The only acceptable output is every entry, printed exactly.

################

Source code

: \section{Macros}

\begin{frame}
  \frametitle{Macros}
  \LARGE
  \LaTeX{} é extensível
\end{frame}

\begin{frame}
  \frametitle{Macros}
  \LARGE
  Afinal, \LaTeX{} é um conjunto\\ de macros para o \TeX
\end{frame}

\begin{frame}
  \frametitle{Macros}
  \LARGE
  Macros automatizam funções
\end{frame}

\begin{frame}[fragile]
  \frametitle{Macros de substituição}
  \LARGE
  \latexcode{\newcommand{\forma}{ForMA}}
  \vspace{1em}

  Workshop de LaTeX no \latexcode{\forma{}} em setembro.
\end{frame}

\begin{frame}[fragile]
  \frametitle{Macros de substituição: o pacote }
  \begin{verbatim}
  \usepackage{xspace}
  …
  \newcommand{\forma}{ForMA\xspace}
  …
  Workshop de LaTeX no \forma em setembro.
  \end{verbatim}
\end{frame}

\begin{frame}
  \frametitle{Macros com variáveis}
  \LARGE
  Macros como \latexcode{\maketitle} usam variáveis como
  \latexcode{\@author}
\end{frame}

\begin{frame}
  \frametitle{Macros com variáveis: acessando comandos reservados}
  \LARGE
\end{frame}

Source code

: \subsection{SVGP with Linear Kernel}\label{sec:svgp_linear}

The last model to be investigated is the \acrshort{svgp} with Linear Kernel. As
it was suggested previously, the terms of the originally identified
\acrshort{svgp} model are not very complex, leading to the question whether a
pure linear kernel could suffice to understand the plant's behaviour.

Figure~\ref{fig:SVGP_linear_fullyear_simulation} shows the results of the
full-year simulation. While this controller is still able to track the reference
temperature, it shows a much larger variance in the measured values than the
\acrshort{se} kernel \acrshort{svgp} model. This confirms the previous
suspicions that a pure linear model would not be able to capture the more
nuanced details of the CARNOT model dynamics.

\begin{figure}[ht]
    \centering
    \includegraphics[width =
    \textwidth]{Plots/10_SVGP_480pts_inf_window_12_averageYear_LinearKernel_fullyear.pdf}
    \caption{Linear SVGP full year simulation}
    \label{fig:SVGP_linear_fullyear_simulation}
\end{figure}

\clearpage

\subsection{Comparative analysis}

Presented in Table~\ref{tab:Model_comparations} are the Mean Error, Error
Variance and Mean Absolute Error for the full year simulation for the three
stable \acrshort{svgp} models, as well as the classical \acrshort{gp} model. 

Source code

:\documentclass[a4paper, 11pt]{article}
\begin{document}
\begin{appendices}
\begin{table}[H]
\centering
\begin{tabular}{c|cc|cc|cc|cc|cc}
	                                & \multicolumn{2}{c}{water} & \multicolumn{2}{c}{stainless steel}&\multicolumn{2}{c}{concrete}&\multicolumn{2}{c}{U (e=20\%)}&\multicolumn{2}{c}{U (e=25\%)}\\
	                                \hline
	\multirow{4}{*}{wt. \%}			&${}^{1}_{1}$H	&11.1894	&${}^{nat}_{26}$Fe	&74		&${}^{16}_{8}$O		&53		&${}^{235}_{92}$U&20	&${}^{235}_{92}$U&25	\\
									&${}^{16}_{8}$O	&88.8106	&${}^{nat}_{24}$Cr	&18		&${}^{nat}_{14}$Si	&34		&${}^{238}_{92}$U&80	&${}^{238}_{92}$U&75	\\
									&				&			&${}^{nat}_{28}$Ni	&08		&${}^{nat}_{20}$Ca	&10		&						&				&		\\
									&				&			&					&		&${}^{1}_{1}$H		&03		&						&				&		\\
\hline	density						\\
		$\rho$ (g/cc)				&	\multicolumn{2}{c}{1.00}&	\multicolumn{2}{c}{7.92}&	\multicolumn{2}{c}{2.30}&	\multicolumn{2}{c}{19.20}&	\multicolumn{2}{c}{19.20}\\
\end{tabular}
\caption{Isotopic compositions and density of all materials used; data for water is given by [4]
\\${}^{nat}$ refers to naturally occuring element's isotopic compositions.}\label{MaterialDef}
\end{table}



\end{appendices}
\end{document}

################

◆ YOUR RESPONSE:
Source code

: \section{Macros}

\begin{frame}
  \frametitle{Macros}
  \LARGE
  \LaTeX{} é extensível
\end{frame}

\begin{frame}
  \frametitle{Macros}
  \LARGE
  Afinal, \LaTeX{} é um conjunto\\ de macros para o \TeX
\end{frame}

\begin{frame}
  \frametitle{Macros}
  \LARGE
  Macros automatizam funções
\end{frame}

\begin{frame}[fragile]
  \frametitle{Macros de substituição}
  \LARGE
  \latexcode{\newcommand{\forma}{ForMA}}
  \vspace{1em}

  Workshop de LaTeX no \latexcode{\forma{}} em setembro.
\end{frame}

\begin{frame}[fragile]
  \frametitle{Macros de substituição: o pacote }
  \begin{verbatim}
  \usepackage{xspace}
  …
  \newcommand{\forma}{ForMA\xspace}
  …
  Workshop de LaTeX no \forma em setembro.
  \end{verbatim}
\end{frame}

\begin{frame}
  \frametitle{Macros com variáveis}
  \LARGE
  Macros como \latexcode{\maketitle} usam variáveis como
  \latexcode{\@author}
\end{frame}

\begin{frame}
  \frametitle{Macros com variáveis: acessando comandos reservados}
  \LARGE
\end{frame}

Source code

: \subsection{SVGP with Linear Kernel}\label{sec:svgp_linear}

The last model to be investigated is the \acrshort{svgp} with Linear Kernel. As
it was suggested previously, the terms of the originally identified
\acrshort{svgp} model are not very complex, leading to the question whether a
pure linear kernel could suffice to understand the plant's behaviour.

Figure~\ref{fig:SVGP_linear_fullyear_simulation} shows the results of the
full-year simulation. While this controller is still able to track the reference
temperature, it shows a much larger variance in the measured values than the
\acrshort{se} kernel \acrshort{svgp} model. This confirms the previous
suspicions that a pure linear model would not be able to capture the more
nuanced details of the CARNOT model dynamics.

\begin{figure}[ht]
    \centering
    \includegraphics[width =
    \textwidth]{Plots/10_SVGP_480pts_inf_window_12_averageYear_LinearKernel_fullyear.pdf}
    \caption{Linear SVGP full year simulation}
    \label{fig:SVGP_linear_fullyear_simulation}
\end{figure}

\clearpage

\subsection{Comparative analysis}

Presented in Table~\ref{tab:Model_comparations} are the Mean Error, Error
Variance and Mean Absolute Error for the full year simulation for the three
stable \acrshort{svgp} models, as well as the classical \acrshort{gp} model. 

Source code

:\documentclass[a4paper, 11pt]{article}
\begin{document}
\begin{appendices}
\begin{table}[H]
\centering
\begin{tabular}{c|cc|cc|cc|cc|cc}
	                                & \multicolumn{2}{c}{water} & \multicolumn{2}{c}{stainless steel}&\multicolumn{2}{c}{concrete}&\multicolumn{2}{c}{U (e=20\%)}&\multicolumn{2}{c}{U (e=25\%)}\\
	                                \hline
	\multirow{4}{*}{wt. \%}			&${}^{1}_{1}$H	&11.1894	&${}^{nat}_{26}$Fe	&74		&${}^{16}_{8}$O		&53		&${}^{235}_{92}$U&20	&${}^{235}_{92}$U&25	\\
									&${}^{16}_{8}$O	&88.8106	&${}^{nat}_{24}$Cr	&18		&${}^{nat}_{14}$Si	&34		&${}^{238}_{92}$U&80	&${}^{238}_{92}$U&75	\\
									&				&			&${}^{nat}_{28}$Ni	&08		&${}^{nat}_{20}$Ca	&10		&						&				&		\\
									&				&			&					&		&${}^{1}_{1}$H		&03		&						&				&		\\
\hline	density						\\
		$\rho$ (g/cc)				&	\multicolumn{2}{c}{1.00}&	\multicolumn{2}{c}{7.92}&	\multicolumn{2}{c}{2.30}&	\multicolumn{2}{c}{19.20}&	\multicolumn{2}{c}{19.20}\\
\end{tabular}
\caption{Isotopic compositions and density of all materials used; data for water is given by [4]
\\${}^{nat}$ refers to naturally occuring element's isotopic compositions.}\label{MaterialDef}
\end{table}



\end{appendices}
\end{document}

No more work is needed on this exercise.